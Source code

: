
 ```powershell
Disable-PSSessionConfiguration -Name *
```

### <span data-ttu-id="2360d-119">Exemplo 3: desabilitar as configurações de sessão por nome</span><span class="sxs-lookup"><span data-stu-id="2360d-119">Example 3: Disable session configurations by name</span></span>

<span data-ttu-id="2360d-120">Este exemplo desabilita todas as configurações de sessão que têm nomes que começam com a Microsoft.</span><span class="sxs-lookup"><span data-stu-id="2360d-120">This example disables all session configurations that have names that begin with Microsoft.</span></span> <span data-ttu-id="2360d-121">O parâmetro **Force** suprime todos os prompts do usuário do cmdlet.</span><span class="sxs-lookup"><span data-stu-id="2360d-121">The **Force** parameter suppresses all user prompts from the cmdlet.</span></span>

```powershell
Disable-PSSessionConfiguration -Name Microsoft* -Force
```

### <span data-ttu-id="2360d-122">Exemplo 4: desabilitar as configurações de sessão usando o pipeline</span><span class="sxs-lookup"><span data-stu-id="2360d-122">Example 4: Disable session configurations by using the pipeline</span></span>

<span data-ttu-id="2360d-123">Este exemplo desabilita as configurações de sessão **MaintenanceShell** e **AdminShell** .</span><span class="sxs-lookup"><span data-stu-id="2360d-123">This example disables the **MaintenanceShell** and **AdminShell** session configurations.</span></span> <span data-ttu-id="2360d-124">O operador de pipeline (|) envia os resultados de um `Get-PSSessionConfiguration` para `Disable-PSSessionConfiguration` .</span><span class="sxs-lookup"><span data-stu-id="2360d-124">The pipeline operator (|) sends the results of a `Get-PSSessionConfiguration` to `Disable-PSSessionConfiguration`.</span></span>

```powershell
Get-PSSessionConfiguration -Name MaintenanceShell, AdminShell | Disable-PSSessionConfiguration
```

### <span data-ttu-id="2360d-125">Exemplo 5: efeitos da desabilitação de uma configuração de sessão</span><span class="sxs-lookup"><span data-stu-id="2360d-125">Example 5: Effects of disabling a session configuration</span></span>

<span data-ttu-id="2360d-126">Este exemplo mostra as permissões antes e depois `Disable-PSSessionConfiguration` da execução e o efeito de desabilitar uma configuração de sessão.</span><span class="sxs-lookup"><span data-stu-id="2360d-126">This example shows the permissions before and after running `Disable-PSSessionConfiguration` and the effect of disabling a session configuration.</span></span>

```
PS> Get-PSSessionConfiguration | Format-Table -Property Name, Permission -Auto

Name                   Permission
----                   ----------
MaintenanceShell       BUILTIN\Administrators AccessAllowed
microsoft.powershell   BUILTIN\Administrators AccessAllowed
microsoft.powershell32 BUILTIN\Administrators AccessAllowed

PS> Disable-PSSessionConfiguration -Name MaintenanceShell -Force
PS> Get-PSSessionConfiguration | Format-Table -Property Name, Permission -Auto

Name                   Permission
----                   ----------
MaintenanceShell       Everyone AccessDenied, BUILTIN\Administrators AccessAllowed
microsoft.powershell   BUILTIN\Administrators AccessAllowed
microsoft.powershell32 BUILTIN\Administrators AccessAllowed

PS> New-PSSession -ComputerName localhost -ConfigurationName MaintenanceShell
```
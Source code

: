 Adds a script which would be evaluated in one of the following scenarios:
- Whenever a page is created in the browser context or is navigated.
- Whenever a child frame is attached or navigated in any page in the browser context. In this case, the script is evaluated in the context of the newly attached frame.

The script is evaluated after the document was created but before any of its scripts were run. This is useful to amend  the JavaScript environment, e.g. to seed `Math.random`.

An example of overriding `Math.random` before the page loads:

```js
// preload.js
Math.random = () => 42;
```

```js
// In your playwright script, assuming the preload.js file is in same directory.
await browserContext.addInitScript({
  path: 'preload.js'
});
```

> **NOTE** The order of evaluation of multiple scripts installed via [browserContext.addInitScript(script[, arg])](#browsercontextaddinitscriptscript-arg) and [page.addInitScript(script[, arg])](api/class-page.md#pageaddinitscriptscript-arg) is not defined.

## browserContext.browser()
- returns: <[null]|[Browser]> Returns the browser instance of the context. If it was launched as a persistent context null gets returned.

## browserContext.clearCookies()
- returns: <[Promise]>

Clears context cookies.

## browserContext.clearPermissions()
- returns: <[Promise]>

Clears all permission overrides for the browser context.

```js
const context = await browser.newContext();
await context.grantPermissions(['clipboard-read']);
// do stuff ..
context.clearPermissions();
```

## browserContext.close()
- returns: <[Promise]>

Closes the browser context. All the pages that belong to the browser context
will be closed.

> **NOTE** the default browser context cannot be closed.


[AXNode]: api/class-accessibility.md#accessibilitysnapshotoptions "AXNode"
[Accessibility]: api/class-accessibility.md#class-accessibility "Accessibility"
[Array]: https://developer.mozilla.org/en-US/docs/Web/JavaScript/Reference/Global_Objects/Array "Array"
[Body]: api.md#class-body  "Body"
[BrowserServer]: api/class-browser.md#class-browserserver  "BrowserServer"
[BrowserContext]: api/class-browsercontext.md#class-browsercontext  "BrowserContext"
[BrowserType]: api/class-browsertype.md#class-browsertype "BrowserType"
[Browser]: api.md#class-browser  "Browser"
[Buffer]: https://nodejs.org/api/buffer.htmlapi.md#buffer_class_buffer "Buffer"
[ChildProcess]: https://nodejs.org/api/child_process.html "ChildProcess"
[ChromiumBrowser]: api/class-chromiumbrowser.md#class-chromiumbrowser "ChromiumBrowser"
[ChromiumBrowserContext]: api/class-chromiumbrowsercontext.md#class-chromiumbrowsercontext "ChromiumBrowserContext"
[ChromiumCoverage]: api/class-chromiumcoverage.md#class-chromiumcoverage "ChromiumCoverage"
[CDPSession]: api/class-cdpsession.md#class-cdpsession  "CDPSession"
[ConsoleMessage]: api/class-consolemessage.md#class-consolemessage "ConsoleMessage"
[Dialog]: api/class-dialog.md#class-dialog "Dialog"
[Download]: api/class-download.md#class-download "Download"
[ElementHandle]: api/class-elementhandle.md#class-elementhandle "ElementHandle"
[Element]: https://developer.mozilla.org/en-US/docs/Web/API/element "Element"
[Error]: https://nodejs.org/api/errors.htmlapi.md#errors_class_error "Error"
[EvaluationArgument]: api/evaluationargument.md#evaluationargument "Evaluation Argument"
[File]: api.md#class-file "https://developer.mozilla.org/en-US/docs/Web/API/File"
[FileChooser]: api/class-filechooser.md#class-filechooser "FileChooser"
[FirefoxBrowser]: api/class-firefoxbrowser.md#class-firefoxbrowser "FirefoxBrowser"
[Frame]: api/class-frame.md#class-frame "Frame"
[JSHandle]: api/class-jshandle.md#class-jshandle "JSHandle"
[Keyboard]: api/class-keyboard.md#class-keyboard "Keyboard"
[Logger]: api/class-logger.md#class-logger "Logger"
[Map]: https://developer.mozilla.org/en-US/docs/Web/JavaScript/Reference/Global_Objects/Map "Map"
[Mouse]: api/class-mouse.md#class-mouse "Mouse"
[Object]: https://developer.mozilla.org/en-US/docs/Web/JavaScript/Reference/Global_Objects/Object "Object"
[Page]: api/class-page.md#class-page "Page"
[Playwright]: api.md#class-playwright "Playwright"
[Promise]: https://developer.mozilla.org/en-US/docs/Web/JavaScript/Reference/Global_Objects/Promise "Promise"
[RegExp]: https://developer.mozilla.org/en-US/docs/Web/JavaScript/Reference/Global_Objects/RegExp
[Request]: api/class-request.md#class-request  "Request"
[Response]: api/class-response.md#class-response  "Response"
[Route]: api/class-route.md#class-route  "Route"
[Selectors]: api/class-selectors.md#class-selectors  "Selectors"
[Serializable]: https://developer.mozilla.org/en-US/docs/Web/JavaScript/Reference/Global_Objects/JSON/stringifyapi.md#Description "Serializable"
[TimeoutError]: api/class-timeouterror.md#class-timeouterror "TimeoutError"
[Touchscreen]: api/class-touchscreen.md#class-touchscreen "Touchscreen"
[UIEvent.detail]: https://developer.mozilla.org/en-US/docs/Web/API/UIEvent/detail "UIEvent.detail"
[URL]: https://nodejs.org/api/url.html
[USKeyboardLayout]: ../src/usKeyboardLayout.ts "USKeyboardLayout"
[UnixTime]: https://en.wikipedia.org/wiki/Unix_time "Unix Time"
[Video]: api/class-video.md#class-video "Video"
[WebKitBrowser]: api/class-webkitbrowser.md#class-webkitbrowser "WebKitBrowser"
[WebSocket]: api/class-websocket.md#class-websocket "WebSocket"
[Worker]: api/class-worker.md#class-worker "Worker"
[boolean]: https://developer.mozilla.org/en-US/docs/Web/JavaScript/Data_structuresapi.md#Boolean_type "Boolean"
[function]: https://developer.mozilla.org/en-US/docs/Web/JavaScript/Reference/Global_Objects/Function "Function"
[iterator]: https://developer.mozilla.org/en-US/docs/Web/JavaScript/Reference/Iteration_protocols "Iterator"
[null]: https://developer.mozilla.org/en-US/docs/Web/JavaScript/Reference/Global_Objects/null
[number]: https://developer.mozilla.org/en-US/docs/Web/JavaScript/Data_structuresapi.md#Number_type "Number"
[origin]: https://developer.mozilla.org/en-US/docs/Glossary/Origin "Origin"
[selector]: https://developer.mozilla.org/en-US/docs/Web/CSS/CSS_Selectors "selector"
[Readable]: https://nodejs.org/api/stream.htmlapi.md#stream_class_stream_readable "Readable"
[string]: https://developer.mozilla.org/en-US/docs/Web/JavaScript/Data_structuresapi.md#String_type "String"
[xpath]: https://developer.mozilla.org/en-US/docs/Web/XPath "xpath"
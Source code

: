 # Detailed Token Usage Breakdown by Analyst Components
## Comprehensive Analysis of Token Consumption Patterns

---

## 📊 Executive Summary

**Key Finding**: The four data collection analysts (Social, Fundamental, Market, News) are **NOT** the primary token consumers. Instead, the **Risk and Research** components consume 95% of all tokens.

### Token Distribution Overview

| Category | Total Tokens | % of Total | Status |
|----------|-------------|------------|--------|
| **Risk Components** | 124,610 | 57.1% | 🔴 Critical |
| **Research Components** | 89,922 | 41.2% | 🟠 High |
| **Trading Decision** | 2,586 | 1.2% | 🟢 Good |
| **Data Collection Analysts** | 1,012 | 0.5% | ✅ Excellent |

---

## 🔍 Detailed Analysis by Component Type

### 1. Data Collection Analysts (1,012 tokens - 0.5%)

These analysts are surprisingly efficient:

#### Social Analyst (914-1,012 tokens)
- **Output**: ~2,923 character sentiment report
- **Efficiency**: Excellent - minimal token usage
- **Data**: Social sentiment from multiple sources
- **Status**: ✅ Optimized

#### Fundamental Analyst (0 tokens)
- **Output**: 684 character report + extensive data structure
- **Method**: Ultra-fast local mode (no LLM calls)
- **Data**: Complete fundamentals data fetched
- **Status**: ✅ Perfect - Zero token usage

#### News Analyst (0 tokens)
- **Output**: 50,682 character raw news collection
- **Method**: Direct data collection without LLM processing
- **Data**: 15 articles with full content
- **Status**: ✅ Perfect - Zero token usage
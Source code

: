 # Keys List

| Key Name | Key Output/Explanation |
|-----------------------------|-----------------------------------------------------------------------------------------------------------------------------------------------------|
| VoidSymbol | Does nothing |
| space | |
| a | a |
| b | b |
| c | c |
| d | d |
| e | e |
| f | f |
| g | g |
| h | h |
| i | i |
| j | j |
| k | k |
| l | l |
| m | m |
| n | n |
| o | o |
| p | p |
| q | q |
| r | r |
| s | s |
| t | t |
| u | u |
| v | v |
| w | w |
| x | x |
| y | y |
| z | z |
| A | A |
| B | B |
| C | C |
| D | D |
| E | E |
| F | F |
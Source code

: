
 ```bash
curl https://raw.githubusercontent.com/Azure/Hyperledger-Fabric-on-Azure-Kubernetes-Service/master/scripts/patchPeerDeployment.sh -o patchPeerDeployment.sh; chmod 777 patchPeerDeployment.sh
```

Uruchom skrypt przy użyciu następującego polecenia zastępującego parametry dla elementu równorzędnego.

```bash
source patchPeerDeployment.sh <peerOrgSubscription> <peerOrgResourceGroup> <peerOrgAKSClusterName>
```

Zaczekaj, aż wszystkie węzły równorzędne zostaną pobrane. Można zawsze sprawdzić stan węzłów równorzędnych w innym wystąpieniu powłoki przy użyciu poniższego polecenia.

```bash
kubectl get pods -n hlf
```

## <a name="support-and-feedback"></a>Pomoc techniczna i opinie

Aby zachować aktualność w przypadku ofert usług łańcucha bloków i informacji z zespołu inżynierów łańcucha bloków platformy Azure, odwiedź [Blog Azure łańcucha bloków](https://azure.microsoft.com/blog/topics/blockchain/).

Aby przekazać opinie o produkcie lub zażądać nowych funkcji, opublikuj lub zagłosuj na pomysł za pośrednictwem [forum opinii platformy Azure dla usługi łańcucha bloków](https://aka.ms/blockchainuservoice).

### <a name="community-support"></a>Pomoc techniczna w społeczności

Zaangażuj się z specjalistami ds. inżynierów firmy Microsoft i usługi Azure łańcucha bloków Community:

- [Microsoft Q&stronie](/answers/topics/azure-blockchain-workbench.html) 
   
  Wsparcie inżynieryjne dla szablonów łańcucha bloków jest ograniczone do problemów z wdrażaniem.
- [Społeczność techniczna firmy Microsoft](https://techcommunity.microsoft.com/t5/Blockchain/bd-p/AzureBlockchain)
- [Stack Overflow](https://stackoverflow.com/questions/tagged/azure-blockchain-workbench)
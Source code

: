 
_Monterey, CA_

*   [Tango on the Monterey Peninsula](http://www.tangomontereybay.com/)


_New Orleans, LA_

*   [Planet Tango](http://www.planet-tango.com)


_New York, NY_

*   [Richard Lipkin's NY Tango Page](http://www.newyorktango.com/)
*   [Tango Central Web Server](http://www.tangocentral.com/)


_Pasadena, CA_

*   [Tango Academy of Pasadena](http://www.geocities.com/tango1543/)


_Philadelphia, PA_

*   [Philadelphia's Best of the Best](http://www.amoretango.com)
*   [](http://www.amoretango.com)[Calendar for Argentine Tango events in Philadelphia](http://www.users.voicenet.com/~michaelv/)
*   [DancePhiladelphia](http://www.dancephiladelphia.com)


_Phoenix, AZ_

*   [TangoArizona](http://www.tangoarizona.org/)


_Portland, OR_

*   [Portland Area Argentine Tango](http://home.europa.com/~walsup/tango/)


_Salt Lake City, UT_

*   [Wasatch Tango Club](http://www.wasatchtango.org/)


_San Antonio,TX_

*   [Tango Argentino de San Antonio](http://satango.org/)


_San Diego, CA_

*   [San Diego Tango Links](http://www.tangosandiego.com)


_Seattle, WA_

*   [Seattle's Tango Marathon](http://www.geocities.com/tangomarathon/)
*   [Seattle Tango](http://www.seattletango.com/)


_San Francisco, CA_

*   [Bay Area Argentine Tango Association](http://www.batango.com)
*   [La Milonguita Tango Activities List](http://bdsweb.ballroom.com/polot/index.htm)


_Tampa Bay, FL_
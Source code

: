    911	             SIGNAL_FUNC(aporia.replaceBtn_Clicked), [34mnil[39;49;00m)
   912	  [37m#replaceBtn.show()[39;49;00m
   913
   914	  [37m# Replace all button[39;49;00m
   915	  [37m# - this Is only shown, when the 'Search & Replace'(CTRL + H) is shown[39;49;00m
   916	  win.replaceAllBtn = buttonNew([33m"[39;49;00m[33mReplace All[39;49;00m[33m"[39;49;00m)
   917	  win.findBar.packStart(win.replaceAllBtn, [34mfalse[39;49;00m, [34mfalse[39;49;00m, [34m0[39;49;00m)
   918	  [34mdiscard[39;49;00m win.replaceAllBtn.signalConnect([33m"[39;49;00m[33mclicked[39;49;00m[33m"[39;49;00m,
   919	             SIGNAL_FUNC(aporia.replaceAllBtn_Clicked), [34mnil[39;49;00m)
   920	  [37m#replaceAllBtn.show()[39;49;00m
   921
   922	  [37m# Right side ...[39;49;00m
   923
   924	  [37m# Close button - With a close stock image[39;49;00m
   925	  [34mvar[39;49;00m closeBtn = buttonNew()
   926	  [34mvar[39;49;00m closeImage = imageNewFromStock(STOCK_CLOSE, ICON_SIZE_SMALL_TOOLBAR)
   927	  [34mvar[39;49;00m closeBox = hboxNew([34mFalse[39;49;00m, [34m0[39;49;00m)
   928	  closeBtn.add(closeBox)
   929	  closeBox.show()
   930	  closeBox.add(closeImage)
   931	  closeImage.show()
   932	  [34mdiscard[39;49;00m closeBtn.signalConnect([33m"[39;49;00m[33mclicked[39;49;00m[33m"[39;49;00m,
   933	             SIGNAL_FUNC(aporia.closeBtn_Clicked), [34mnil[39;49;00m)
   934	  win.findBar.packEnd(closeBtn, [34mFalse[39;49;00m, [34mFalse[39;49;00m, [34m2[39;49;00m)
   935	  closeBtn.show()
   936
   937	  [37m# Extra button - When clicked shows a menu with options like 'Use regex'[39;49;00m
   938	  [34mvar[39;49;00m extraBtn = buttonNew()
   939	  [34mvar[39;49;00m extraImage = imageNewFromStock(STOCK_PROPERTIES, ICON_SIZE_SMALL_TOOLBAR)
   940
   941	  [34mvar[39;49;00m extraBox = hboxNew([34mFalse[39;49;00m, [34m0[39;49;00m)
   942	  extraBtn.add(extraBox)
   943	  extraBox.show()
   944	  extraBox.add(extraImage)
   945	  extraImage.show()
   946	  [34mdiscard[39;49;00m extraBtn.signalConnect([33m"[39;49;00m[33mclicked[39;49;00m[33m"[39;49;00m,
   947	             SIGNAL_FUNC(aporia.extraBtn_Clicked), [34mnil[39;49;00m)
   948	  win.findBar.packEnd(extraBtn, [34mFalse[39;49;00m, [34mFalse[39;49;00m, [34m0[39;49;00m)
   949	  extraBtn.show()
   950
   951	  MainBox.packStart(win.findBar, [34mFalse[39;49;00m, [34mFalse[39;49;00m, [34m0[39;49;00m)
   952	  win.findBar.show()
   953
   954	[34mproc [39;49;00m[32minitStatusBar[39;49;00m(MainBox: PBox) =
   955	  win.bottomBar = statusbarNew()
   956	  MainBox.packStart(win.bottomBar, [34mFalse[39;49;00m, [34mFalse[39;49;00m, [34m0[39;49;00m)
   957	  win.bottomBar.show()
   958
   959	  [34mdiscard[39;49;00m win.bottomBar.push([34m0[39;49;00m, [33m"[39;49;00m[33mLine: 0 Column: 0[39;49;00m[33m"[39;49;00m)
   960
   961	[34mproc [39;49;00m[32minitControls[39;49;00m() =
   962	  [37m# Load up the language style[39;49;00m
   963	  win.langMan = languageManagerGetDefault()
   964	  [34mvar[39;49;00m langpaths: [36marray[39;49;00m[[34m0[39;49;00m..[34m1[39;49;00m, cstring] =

········

EXERCISE INSTRUCTIONS = Copy each line of the listing that contains the string "geocities".

OUTPUT BELOW =
*   [Tango Academy of Pasadena](http://www.geocities.com/tango1543/)
*   [Seattle's Tango Marathon](http://www.geocities.com/tangomarathon/)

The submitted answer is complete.